Nuestros hijos han heredado esa conducta y se ven atrapados con frecuencia en un círculo vicioso. Si les reñimos porque piden brazos, piden más brazos; si nos enfadamos porque interrumpen, interrumpen más. No lo hacen para desafiarnos o provocarnos, sino sencillamente porque no pueden evitarlo. Realmente, los pobres niños lo tienen muy crudo.

El que los niños intenten «llamar la atención» de los adultos es algo universal; pero las interpretaciones que se hacen de los hechos son muy variadas. Langis cita una anécdota de un experto, director del Centro de la Educación y la Familia. En un curso, presumiblemente de educación para familias, en que varios adultos estaban sentados en el suelo, «una chiquilla de unos dos años de edad se divertía levantándose cada dos por tres y paseándose entre nosotros». La niña mostraba una conducta muy poco respetuosa:

[…] a algunos les echaba las manos a la cara y a otros se les subía literalmente encima de los hombros. Los allí presentes, en su mayoría buenos padres, la dejaban hacer, […] hasta que, al pasar junto a un miembro del grupo, este la cogió suavemente por el brazo, la miró fijamente a los ojos y le dijo con voz serena: «Puedes moverte cuanto quieras, puedes pasearte entre nosotros si te apetece, pero procura no pisarme y ten más cuidado cuando pases junto a mí […]». Media hora más tarde, adivinen ustedes en las rodillas de quién había ido a sentarse tranquilamente la pequeña: en las de aquel señor. El único que tuvo derecho a ese privilegio durante todo el resto del día.

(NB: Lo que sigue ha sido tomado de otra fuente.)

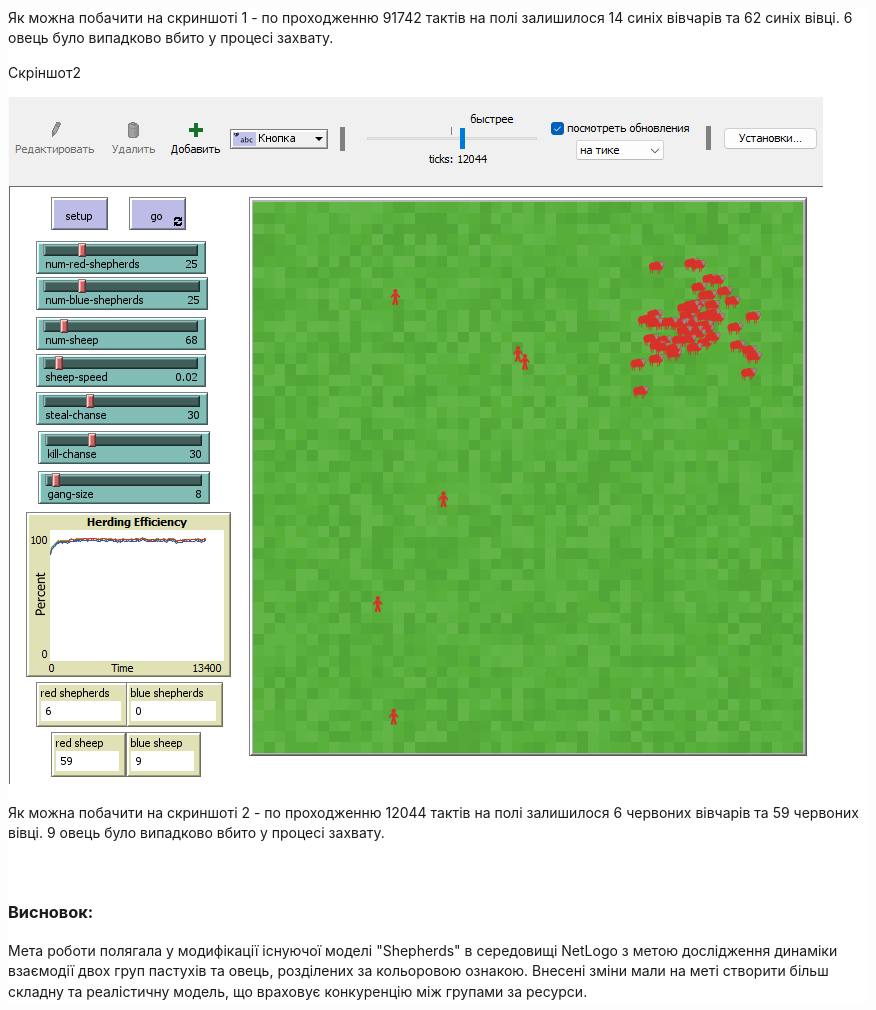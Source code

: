 Як можна побачити на скриншоті 1 - по проходженню 91742 тактів на полі залишилося 14 синіх вівчарів та 62 синіх вівці. 6 овець було випадково вбито у процесі захвату.

Скріншот2

![Скріншот3](screenshot3.png)

Як можна побачити на скриншоті 2 - по проходженню 12044 тактів на полі залишилося 6 червоних вівчарів та 59 червоних вівці. 9 овець було випадково вбито у процесі захвату.

<br>


### Висновок:
Мета роботи полягала у модифікації існуючої моделі "Shepherds" в середовищі NetLogo з метою дослідження динаміки взаємодії двох груп пастухів та овець, розділених за кольоровою ознакою. Внесені зміни мали на меті створити більш складну та реалістичну модель, що враховує конкуренцію між групами за ресурси.
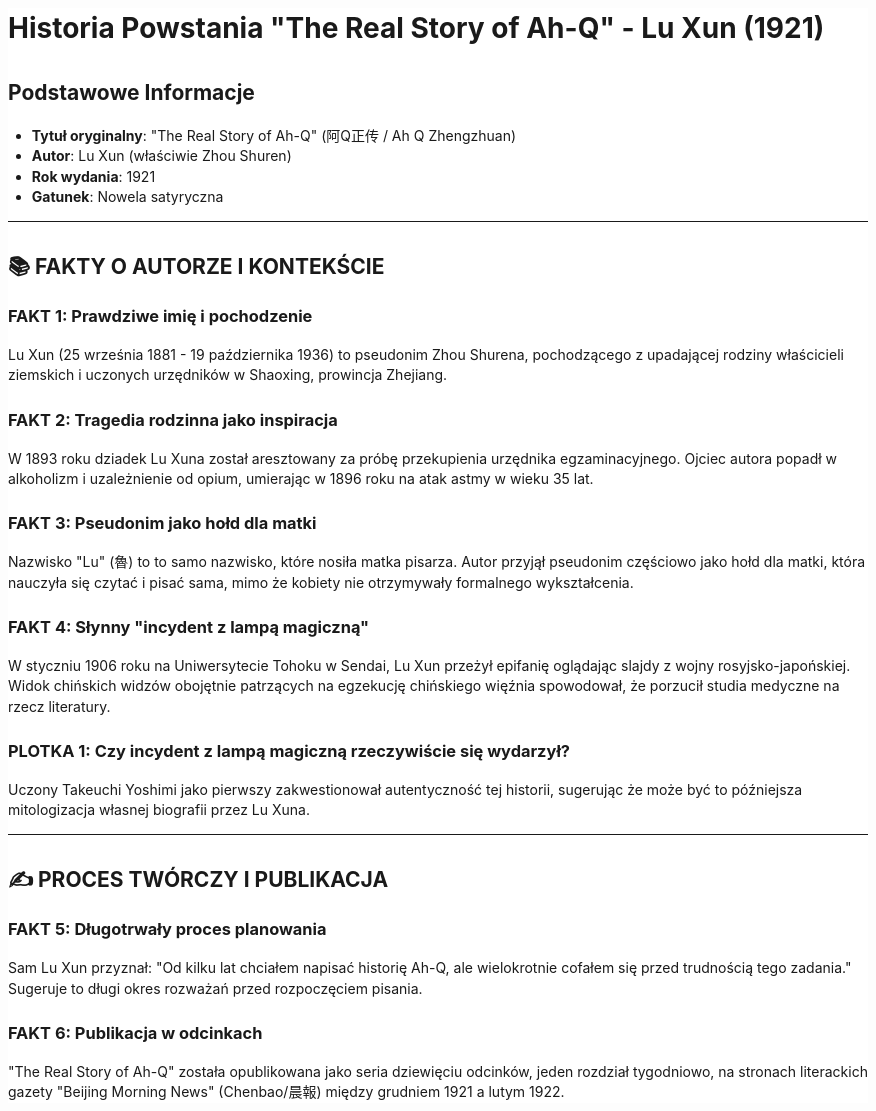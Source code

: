 # Historia Powstania "The Real Story of Ah-Q" - Lu Xun (1921)

## Podstawowe Informacje
- **Tytuł oryginalny**: "The Real Story of Ah-Q" (阿Q正传 / Ah Q Zhengzhuan)
- **Autor**: Lu Xun (właściwie Zhou Shuren)
- **Rok wydania**: 1921
- **Gatunek**: Nowela satyryczna

---

## 📚 FAKTY O AUTORZE I KONTEKŚCIE

### **FAKT 1**: Prawdziwe imię i pochodzenie
Lu Xun (25 września 1881 - 19 października 1936) to pseudonim Zhou Shurena, pochodzącego z upadającej rodziny właścicieli ziemskich i uczonych urzędników w Shaoxing, prowincja Zhejiang.

### **FAKT 2**: Tragedia rodzinna jako inspiracja
W 1893 roku dziadek Lu Xuna został aresztowany za próbę przekupienia urzędnika egzaminacyjnego. Ojciec autora popadł w alkoholizm i uzależnienie od opium, umierając w 1896 roku na atak astmy w wieku 35 lat.

### **FAKT 3**: Pseudonim jako hołd dla matki
Nazwisko "Lu" (魯) to to samo nazwisko, które nosiła matka pisarza. Autor przyjął pseudonim częściowo jako hołd dla matki, która nauczyła się czytać i pisać sama, mimo że kobiety nie otrzymywały formalnego wykształcenia.

### **FAKT 4**: Słynny "incydent z lampą magiczną"
W styczniu 1906 roku na Uniwersytecie Tohoku w Sendai, Lu Xun przeżył epifanię oglądając slajdy z wojny rosyjsko-japońskiej. Widok chińskich widzów obojętnie patrzących na egzekucję chińskiego więźnia spowodował, że porzucił studia medyczne na rzecz literatury.

### **PLOTKA 1**: Czy incydent z lampą magiczną rzeczywiście się wydarzył?
Uczony Takeuchi Yoshimi jako pierwszy zakwestionował autentyczność tej historii, sugerując że może być to późniejsza mitologizacja własnej biografii przez Lu Xuna.

---

## ✍️ PROCES TWÓRCZY I PUBLIKACJA

### **FAKT 5**: Długotrwały proces planowania
Sam Lu Xun przyznał: "Od kilku lat chciałem napisać historię Ah-Q, ale wielokrotnie cofałem się przed trudnością tego zadania." Sugeruje to długi okres rozważań przed rozpoczęciem pisania.

### **FAKT 6**: Publikacja w odcinkach
"The Real Story of Ah-Q" została opublikowana jako seria dziewięciu odcinków, jeden rozdział tygodniowo, na stronach literackich gazety "Beijing Morning News" (Chenbao/晨報) między grudniem 1921 a lutym 1922.
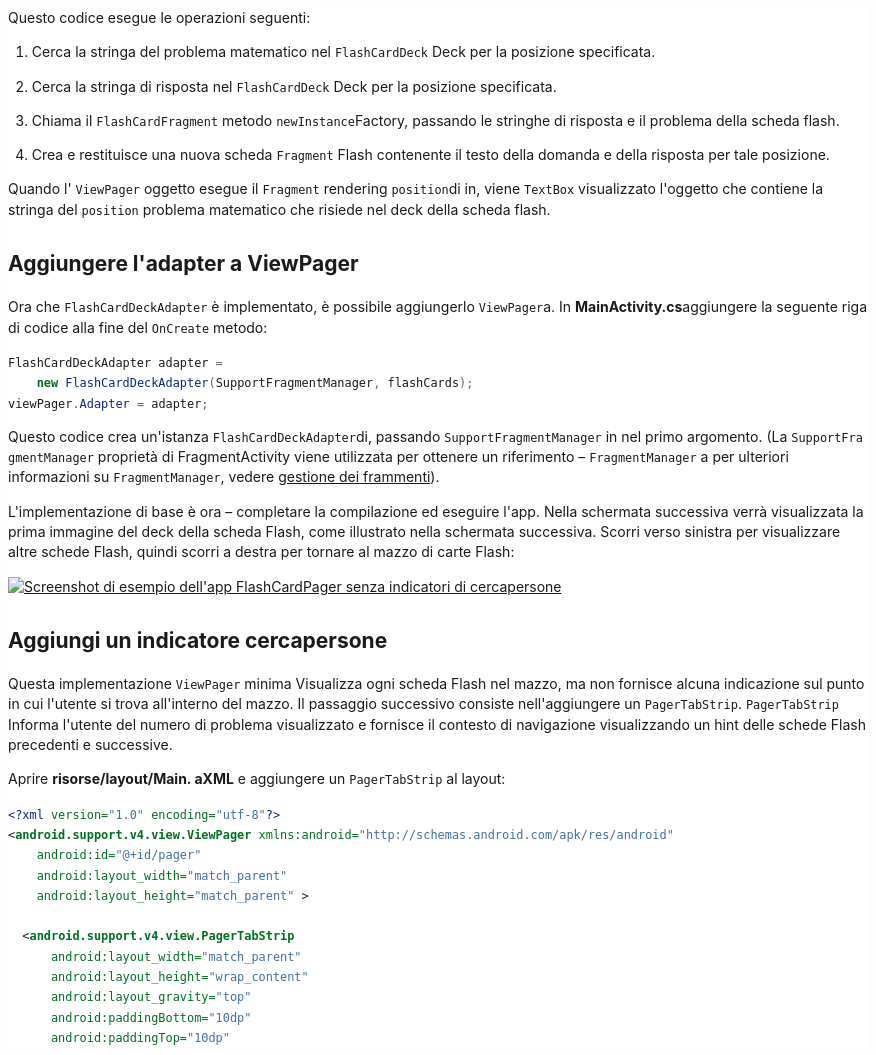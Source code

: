 Questo codice esegue le operazioni seguenti:

1.  Cerca la stringa del problema matematico nel `FlashCardDeck` Deck per la posizione specificata. 

2.  Cerca la stringa di risposta nel `FlashCardDeck` Deck per la posizione specificata. 

3.  Chiama il `FlashCardFragment` metodo `newInstance`Factory, passando le stringhe di risposta e il problema della scheda flash. 

4.  Crea e restituisce una nuova scheda `Fragment` Flash contenente il testo della domanda e della risposta per tale posizione. 

Quando l' `ViewPager` oggetto esegue il `Fragment` rendering `position`di in, viene `TextBox` visualizzato l'oggetto che contiene la stringa del `position` problema matematico che risiede nel deck della scheda flash. 



## <a name="add-the-adapter-to-the-viewpager"></a>Aggiungere l'adapter a ViewPager

Ora che `FlashCardDeckAdapter` è implementato, è possibile aggiungerlo `ViewPager`a. In **MainActivity.cs**aggiungere la seguente riga di codice alla fine del `OnCreate` metodo:

```csharp
FlashCardDeckAdapter adapter =
    new FlashCardDeckAdapter(SupportFragmentManager, flashCards);
viewPager.Adapter = adapter;
```

Questo codice crea un'istanza `FlashCardDeckAdapter`di, passando `SupportFragmentManager` in nel primo argomento. (La `SupportFragmentManager` proprietà di FragmentActivity viene utilizzata per ottenere un riferimento &ndash; `FragmentManager` a per ulteriori informazioni su `FragmentManager`, vedere [gestione dei frammenti](~/android/platform/fragments/managing-fragments.md)). 

L'implementazione di base è ora &ndash; completare la compilazione ed eseguire l'app.
Nella schermata successiva verrà visualizzata la prima immagine del deck della scheda Flash, come illustrato nella schermata successiva. Scorri verso sinistra per visualizzare altre schede Flash, quindi scorri a destra per tornare al mazzo di carte Flash:

[![Screenshot di esempio dell'app FlashCardPager senza indicatori di cercapersone](viewpager-and-fragments-images/02-example-views-sml.png)](viewpager-and-fragments-images/02-example-views.png#lightbox)



## <a name="add-a-pager-indicator"></a>Aggiungi un indicatore cercapersone

Questa implementazione `ViewPager` minima Visualizza ogni scheda Flash nel mazzo, ma non fornisce alcuna indicazione sul punto in cui l'utente si trova all'interno del mazzo. Il passaggio successivo consiste nell'aggiungere un `PagerTabStrip`. `PagerTabStrip` Informa l'utente del numero di problema visualizzato e fornisce il contesto di navigazione visualizzando un hint delle schede Flash precedenti e successive. 

Aprire **risorse/layout/Main. aXML** e aggiungere un `PagerTabStrip` al layout:

```xml
<?xml version="1.0" encoding="utf-8"?>
<android.support.v4.view.ViewPager xmlns:android="http://schemas.android.com/apk/res/android"
    android:id="@+id/pager"
    android:layout_width="match_parent"
    android:layout_height="match_parent" >

  <android.support.v4.view.PagerTabStrip
      android:layout_width="match_parent"
      android:layout_height="wrap_content"
      android:layout_gravity="top"
      android:paddingBottom="10dp"
      android:paddingTop="10dp"
```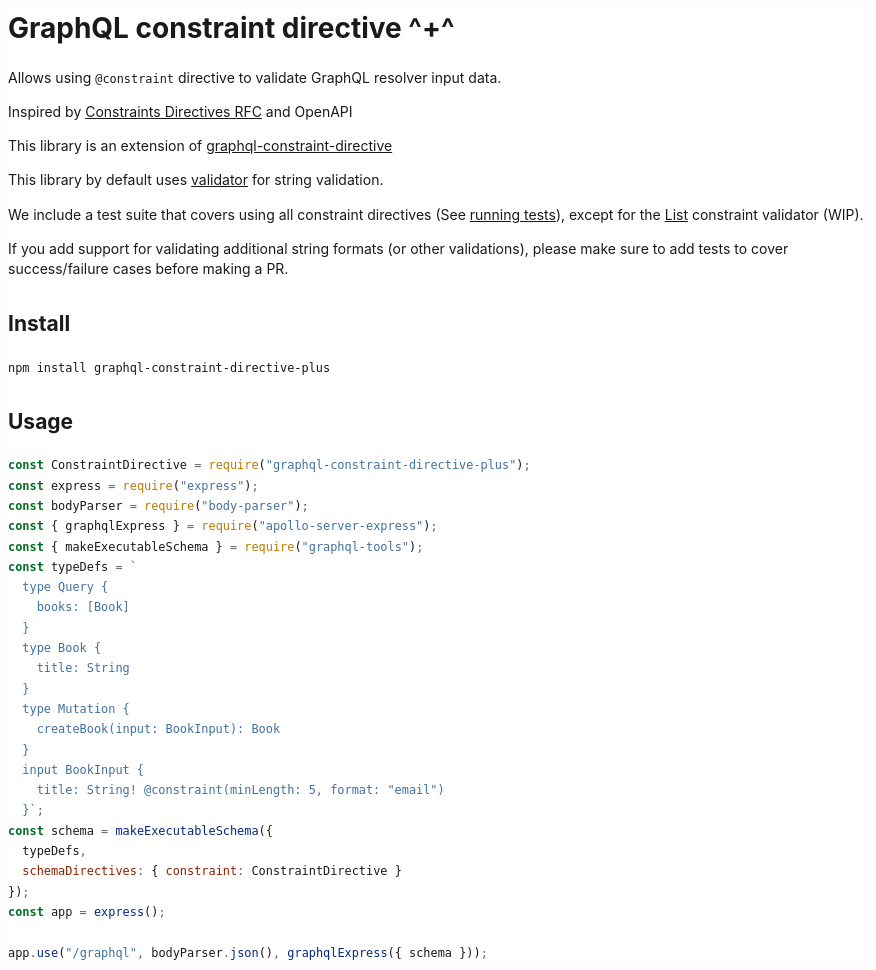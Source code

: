 # GraphQL constraint directive ^+^

Allows using `@constraint` directive to validate GraphQL resolver input data.

Inspired by [Constraints Directives RFC](https://github.com/APIs-guru/graphql-constraints-spec) and OpenAPI

This library is an extension of [graphql-constraint-directive](https://github.com/confuser/graphql-constraint-directive)

This library by default uses [validator](https://www.npmjs.com/package/validator) for string validation.

We include a test suite that covers using all constraint directives (See [running tests](#Tests)), except for the [List](./ComplextTypes.md) constraint validator (WIP).

If you add support for validating additional string formats (or other validations), please make sure to add tests to cover success/failure cases before making a PR.

## Install

```
npm install graphql-constraint-directive-plus
```

## Usage

```js
const ConstraintDirective = require("graphql-constraint-directive-plus");
const express = require("express");
const bodyParser = require("body-parser");
const { graphqlExpress } = require("apollo-server-express");
const { makeExecutableSchema } = require("graphql-tools");
const typeDefs = `
  type Query {
    books: [Book]
  }
  type Book {
    title: String
  }
  type Mutation {
    createBook(input: BookInput): Book
  }
  input BookInput {
    title: String! @constraint(minLength: 5, format: "email")
  }`;
const schema = makeExecutableSchema({
  typeDefs,
  schemaDirectives: { constraint: ConstraintDirective }
});
const app = express();

app.use("/graphql", bodyParser.json(), graphqlExpress({ schema }));
```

Para Langis, esta historia demuestra que el adulto se ganó el respeto de la niña al decirle «no». A los niños les encanta que les digan «no», lo necesitan, y los padres deben comprarse el libro del señor Langis para aprender a decirlo correctamente.

Mi interpretación es muy distinta (se dirá que yo no vi la escena y no puedo interpretarla; pero he visto muchos niños en escenas similares, y el lector decidirá quién se acerca más a la realidad). Creo que los adultos en esta historia no estaban «permitiendo» que la niña «se portase mal», es decir, no estaban siendo «permisivos». Más bien parece que «pasaban» de ella, sin mirarla ni hablarle; que jugaban al «déjala, que ya se cansará» pese a los continuos esfuerzos de la niña por obtener una respuesta. Creo que la niña no se «divertía» levantándose cada dos por tres, sino que lo hacía precisamente porque estaba soberanamente aburrida. Por fin, uno de los adultos toca a la niña, la mira a los ojos y le habla amablemente. En ese momento queda establecida la relación y queda otorgado el privilegio de tener a la niña en las rodillas. Es el contacto amistoso, la mirada respetuosa y la voz amable, el hacerle caso, lo que ha obrado el milagro. Las palabras poco importan; si en vez de decirle «Procura no pisarme y ten más cuidado…», aquel señor le hubiera dicho a la niña «¿Cómo te llamas? ¿Sabes dibujar? Ven, hazme un dibujo en este papel…», ¿no cree que también se hubiera ganado su afecto? Dickens, un gran observador de niños (y de seres humanos en general) pone en boca de una de sus protagonistas una historia muy similar:

De vuelta a casa, me gané de tal modo el afecto de Peepy, comprándole un molino de viento y dos saquitos de harina, que no permitió que nadie más le quitase el sombrero y los guantes, y no quiso sentarse a cenar más que a mi lado.

Bleak House Peepy es un niño pequeño al que sus padres no hacen ningún caso. La protagonista de la novela, una mujer bondadosa y muy modesta, atribuye su éxito al juguete; pero el lector sabe que en realidad se ha ganado su afecto con la atención que le ha prestado, ahora y en capítulos anteriores.